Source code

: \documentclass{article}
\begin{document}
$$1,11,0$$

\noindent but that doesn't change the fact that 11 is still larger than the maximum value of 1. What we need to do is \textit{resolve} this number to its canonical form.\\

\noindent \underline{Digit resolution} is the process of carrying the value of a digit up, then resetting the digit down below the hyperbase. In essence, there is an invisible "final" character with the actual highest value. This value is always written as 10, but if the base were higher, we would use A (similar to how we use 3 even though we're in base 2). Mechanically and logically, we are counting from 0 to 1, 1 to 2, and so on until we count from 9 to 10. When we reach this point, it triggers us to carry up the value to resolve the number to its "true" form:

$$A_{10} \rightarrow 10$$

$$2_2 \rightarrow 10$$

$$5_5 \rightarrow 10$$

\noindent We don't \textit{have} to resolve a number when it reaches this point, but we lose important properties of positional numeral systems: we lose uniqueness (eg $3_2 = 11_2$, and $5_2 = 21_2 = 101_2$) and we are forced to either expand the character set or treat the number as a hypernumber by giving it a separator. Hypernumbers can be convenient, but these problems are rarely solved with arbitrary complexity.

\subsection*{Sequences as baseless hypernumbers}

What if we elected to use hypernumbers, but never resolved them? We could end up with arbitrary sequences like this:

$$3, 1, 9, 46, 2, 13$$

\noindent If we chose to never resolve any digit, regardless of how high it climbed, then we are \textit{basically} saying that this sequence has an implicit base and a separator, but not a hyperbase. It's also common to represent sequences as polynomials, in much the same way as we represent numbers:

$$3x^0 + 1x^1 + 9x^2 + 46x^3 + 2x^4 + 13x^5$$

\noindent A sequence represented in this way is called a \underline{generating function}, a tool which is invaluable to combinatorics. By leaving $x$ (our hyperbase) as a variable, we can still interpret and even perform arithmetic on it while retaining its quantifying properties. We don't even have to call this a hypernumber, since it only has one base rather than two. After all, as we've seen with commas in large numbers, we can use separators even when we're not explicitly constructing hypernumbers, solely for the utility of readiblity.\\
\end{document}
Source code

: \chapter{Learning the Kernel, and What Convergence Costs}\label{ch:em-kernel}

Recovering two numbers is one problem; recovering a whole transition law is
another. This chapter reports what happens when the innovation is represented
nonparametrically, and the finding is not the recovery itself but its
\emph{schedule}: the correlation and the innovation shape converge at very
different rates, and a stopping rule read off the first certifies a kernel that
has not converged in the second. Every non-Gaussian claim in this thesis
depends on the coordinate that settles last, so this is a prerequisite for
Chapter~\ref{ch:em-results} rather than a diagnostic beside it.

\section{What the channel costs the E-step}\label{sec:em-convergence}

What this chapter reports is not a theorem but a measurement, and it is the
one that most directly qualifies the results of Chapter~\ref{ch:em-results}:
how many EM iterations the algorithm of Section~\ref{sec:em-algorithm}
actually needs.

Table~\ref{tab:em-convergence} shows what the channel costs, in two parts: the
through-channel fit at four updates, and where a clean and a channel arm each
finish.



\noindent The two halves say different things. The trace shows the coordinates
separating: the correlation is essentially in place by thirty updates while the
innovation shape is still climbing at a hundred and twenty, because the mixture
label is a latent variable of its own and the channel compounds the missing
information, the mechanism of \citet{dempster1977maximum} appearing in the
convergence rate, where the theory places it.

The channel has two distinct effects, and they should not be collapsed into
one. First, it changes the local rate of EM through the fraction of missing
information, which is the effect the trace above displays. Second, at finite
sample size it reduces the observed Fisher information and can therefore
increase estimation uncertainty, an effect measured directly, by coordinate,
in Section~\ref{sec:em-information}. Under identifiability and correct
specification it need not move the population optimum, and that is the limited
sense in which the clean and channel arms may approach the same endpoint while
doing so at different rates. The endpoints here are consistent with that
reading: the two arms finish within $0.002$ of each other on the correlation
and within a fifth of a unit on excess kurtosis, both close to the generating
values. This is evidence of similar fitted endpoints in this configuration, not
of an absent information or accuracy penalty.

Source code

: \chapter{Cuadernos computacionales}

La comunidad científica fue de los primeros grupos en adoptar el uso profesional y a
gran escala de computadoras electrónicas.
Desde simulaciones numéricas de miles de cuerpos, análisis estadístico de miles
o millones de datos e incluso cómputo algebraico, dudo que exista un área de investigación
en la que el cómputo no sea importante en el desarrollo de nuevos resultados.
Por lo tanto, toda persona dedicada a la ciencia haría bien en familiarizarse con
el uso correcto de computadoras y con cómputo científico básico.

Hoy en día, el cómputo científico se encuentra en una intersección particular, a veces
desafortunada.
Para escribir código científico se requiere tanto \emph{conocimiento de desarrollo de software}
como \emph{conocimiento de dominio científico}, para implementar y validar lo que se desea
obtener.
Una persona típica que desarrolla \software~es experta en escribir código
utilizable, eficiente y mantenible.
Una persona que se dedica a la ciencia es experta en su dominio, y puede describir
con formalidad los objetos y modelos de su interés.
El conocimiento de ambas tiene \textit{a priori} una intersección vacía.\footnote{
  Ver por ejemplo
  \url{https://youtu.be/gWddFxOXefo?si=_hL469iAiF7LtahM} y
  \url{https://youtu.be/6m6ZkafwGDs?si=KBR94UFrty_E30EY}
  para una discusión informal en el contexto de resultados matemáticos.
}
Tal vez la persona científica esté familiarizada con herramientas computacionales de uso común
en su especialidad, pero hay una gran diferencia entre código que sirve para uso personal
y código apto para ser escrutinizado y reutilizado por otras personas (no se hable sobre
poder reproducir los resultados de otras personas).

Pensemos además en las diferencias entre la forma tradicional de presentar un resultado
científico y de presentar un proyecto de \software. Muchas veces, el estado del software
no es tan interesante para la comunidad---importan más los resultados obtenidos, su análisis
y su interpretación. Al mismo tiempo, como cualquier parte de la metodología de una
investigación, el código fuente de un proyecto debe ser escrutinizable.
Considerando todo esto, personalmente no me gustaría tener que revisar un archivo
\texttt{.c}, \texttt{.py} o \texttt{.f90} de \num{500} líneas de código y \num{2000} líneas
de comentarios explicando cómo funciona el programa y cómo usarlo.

◆ TASK DIRECTIONS
Looking at the data above, say how many lines contain the word "veces", with no added words.

◆ SOLVED PROBLEM
2